Finally, EchoStar' s position here would nullify not only the penalty provision of Section 119(a)(7)(B), but also, in all likelihood, the " if local, no distant" provision enacted in 2004. In essence, that provision bars a satellite carrier from retransmitting the signals of a _distant_ network affiliate to new customers in a geographic market in which the same satellite carrier is also retransmitting the signals of a _local_ affiliate of the same network, even if those customers are in areas " unserved" by conventional terrestrial broadcasts. 47 U.S.C. § 339(a)(2)(C), (D)(iv). If EchoStar were to succeed in obtaining the precedent it seeks here, it could collaborate with companies such as NPS to defeat the " if local, no distant" rule on the theory that it, EchoStar, is providing only " local" network signals and is serving as a mere conduit for the " distant" network signals ostensibly provided by others. Thus, EchoStar' s position here would nullify not one but two Acts of Congress. This Court should avoid that perverse outcome by directing the district court to issue an injunction faithful to the language and purpose of Section 119(a)(7)(B).​
Echostar, on the other hand, sees the issue as such:1. Whether Appellants have waived their right to seek any relief from this Court by failing to raise on appeal any error with the District Court's: (1) factual finding that EchoStar and NPS are not "acting in concert" to violate the Permanent Injunction and thus denial of Appellants' Contempt Motion; and (2) denial of Appellants' request to have the Permanent Injunction clarified or modified.

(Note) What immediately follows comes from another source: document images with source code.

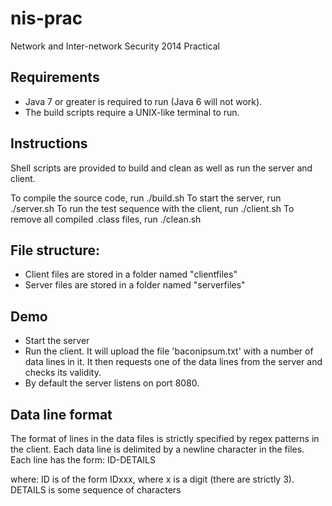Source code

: nis-prac
========

Network and Inter-network Security 2014 Practical

## Requirements
* Java 7 or greater is required to run (Java 6 will not work).
* The build scripts require a UNIX-like terminal to run.

## Instructions
Shell scripts are provided to build and clean as well as run the server and client.

To compile the source code, run ./build.sh
To start the server, run ./server.sh
To run the test sequence with the client, run ./client.sh
To remove all compiled .class files, run ./clean.sh

## File structure:
* Client files are stored in a folder named "clientfiles"
* Server files are stored in a folder named "serverfiles"

## Demo
* Start the server
* Run the client. It will upload the file 'baconipsum.txt' with a number of data lines in it. It then requests one of the data lines from the server and checks its validity.
* By default the server listens on port 8080.

## Data line format
The format of lines in the data files is strictly specified by regex patterns in the client. Each data line is delimited by a newline character in the files. Each line has the form:
	ID-DETAILS

where:
	ID is of the form IDxxx, where x is a digit (there are strictly 3).
	DETAILS is some sequence of characters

2. Whether Appellants have waived their right to any relief from this Court by raising the following new issues on appeal that were not first raised with the District Court: (1) Appellants' contention that the Permanent Injunction is inconsistent with 17 U.S.C. § 119(a)(7)(B); and (2) Appellants' contention that EchoStar is engaging in the "secondary transmission" of distant network programming such that EchoStar is not a "passive carrier" under 17 U.S.C. § 111(a)(3) (for reasons never identified or considered below).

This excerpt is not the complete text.